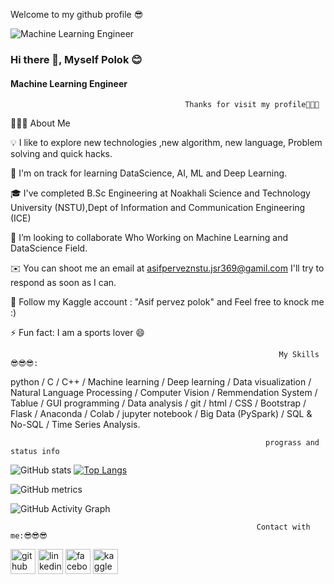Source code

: Welcome to my github profile 😎
                                                    
   ![Machine Learning Engineer](https://raw.githubusercontent.com/amandewatnitrr/amandewatnitrr/main/header_.png)
### Hi there 👋, Myself Polok 😊
#### Machine Learning Engineer










                                           Thanks for visit my profile🙂🙂🙂
                                      
                                      

👨🏻‍💻  About Me

💡 I like to explore new technologies ,new algorithm, new language, Problem solving and quick hacks.

🌱 I'm on track for learning DataScience, AI, ML and Deep Learning.

🎓 I've completed B.Sc Engineering at Noakhali Science and Technology University (NSTU),Dept of Information and Communication Engineering (ICE)

👯 I’m looking to collaborate Who Working on Machine Learning and DataScience Field.

✉️ You can shoot me an email at asifperveznstu.jsr369@gamil.com I'll try to respond as soon as I can.

💬 Follow my Kaggle account : "Asif pervez polok" and Feel free to knock me :)

⚡ Fun fact: I am a sports lover 😄 




                                                                My Skills 😎😎😎: 

                                                 
python / C / C++ / Machine learning / Deep learning / Data visualization / Natural Language Processing / Computer Vision / Remmendation System / Tablue / GUI programming / Data analysis / git / html / CSS / Bootstrap / Flask / Anaconda / Colab / jupyter notebook / Big Data (PySpark) / SQL & No-SQL / Time Series Analysis.



                                                             prograss and status info

![GitHub stats](https://github-readme-stats.vercel.app/api?username=polok-dev98&show_icons=true&count_private=true)  [![Top Langs](https://github-readme-stats.vercel.app/api/top-langs/?username=polok-dev98)](https://github.com/anuraghazra/github-readme-stats)

![GitHub metrics](https://metrics.lecoq.io/polok-dev98)  

![GitHub Activity Graph](https://activity-graph.herokuapp.com/graph?username=polok-dev98)  




                                                           Contact with me:😎😎😎
                                                        


[<img src='https://cdn.jsdelivr.net/npm/simple-icons@3.0.1/icons/github.svg' alt='github' height='40'>](https://github.com/polok-dev98)  [<img src='https://cdn.jsdelivr.net/npm/simple-icons@3.0.1/icons/linkedin.svg' alt='linkedin' height='40'>](https://www.linkedin.com/in/www.linkedin.com/in/asif-pervez-polok-237445210/)  [<img src='https://cdn.jsdelivr.net/npm/simple-icons@3.0.1/icons/facebook.svg' alt='facebook' height='40'>](https://www.facebook.com/https://web.facebook.com/pol.ok.5203/)  [<img src='https://cdn.jsdelivr.net/npm/simple-icons@3.0.1/icons/kaggle.svg' alt='kaggle' height='40'>](https://www.kaggle.com/asifpervezpolok)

------------------------------------

WORK ITEM
When you copy the entries above, keep every word exactly and omit the images.

SOLUTION BELOW
Source code

: Welcome to my github profile 😎
                                                    
   ![Machine Learning Engineer](https://raw.githubusercontent.com/amandewatnitrr/amandewatnitrr/main/header_.png)
### Hi there 👋, Myself Polok 😊
#### Machine Learning Engineer










                                           Thanks for visit my profile🙂🙂🙂
                                      
                                      

👨🏻‍💻  About Me

💡 I like to explore new technologies ,new algorithm, new language, Problem solving and quick hacks.

🌱 I'm on track for learning DataScience, AI, ML and Deep Learning.

🎓 I've completed B.Sc Engineering at Noakhali Science and Technology University (NSTU),Dept of Information and Communication Engineering (ICE)

👯 I’m looking to collaborate Who Working on Machine Learning and DataScience Field.

✉️ You can shoot me an email at asifperveznstu.jsr369@gamil.com I'll try to respond as soon as I can.

💬 Follow my Kaggle account : "Asif pervez polok" and Feel free to knock me :)

⚡ Fun fact: I am a sports lover 😄 




                                                                My Skills 😎😎😎: 

                                                 
python / C / C++ / Machine learning / Deep learning / Data visualization / Natural Language Processing / Computer Vision / Remmendation System / Tablue / GUI programming / Data analysis / git / html / CSS / Bootstrap / Flask / Anaconda / Colab / jupyter notebook / Big Data (PySpark) / SQL & No-SQL / Time Series Analysis.



                                                             prograss and status info

![GitHub stats](https://github-readme-stats.vercel.app/api?username=polok-dev98&show_icons=true&count_private=true)  [![Top Langs](https://github-readme-stats.vercel.app/api/top-langs/?username=polok-dev98)](https://github.com/anuraghazra/github-readme-stats)

![GitHub metrics](https://metrics.lecoq.io/polok-dev98)  

![GitHub Activity Graph](https://activity-graph.herokuapp.com/graph?username=polok-dev98)  




                                                           Contact with me:😎😎😎
                                                        


[<img src='https://cdn.jsdelivr.net/npm/simple-icons@3.0.1/icons/github.svg' alt='github' height='40'>](https://github.com/polok-dev98)  [<img src='https://cdn.jsdelivr.net/npm/simple-icons@3.0.1/icons/linkedin.svg' alt='linkedin' height='40'>](https://www.linkedin.com/in/www.linkedin.com/in/asif-pervez-polok-237445210/)  [<img src='https://cdn.jsdelivr.net/npm/simple-icons@3.0.1/icons/facebook.svg' alt='facebook' height='40'>](https://www.facebook.com/https://web.facebook.com/pol.ok.5203/)  [<img src='https://cdn.jsdelivr.net/npm/simple-icons@3.0.1/icons/kaggle.svg' alt='kaggle' height='40'>](https://www.kaggle.com/asifpervezpolok)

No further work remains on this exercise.